Problem requirements
All lines holding the string "параллельные" should be copied from the data below.

Source data
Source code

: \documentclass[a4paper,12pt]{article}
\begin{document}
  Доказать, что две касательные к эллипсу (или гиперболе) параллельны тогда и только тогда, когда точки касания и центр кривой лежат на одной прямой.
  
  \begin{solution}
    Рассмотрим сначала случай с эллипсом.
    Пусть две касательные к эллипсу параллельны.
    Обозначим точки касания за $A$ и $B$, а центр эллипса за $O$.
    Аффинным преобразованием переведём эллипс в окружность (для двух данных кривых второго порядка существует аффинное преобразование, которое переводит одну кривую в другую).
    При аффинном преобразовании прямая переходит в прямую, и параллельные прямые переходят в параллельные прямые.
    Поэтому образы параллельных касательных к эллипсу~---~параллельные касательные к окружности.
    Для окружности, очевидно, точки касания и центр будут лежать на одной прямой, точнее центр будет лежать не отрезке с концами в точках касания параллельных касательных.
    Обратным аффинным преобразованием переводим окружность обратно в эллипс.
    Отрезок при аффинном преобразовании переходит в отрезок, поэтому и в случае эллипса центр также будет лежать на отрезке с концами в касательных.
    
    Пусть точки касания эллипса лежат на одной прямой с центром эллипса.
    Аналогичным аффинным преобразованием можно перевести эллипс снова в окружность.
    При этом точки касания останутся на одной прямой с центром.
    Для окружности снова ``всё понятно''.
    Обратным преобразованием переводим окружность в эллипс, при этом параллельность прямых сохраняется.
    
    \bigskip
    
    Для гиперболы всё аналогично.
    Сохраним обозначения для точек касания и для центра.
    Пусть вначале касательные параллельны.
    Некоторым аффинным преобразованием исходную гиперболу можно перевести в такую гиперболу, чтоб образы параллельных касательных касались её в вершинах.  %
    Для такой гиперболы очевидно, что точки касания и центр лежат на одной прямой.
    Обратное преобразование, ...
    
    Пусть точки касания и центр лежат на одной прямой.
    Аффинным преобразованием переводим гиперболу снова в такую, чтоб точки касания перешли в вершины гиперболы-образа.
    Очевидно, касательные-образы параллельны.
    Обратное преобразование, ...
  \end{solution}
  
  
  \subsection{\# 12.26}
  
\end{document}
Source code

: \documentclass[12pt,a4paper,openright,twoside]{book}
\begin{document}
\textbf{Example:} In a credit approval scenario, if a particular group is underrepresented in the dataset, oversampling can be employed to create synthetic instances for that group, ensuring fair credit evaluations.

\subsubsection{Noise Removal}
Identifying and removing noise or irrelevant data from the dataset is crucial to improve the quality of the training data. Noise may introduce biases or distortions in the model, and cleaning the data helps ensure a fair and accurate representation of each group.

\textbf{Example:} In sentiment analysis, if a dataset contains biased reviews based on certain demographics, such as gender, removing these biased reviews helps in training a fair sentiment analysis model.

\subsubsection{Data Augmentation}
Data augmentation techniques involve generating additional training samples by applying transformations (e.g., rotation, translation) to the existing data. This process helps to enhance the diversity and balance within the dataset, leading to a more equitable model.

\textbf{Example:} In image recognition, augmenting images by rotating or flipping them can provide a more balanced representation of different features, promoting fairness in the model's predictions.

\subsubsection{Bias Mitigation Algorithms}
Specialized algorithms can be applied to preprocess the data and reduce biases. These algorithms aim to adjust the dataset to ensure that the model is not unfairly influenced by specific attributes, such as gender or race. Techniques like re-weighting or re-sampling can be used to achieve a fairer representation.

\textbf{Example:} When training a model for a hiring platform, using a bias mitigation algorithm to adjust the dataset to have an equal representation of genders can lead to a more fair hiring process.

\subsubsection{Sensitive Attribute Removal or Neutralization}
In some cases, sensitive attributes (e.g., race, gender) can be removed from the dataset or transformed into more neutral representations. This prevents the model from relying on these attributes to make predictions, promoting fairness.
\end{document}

Written solution
    При аффинном преобразовании прямая переходит в прямую, и параллельные прямые переходят в параллельные прямые.
    Поэтому образы параллельных касательных к эллипсу~---~параллельные касательные к окружности.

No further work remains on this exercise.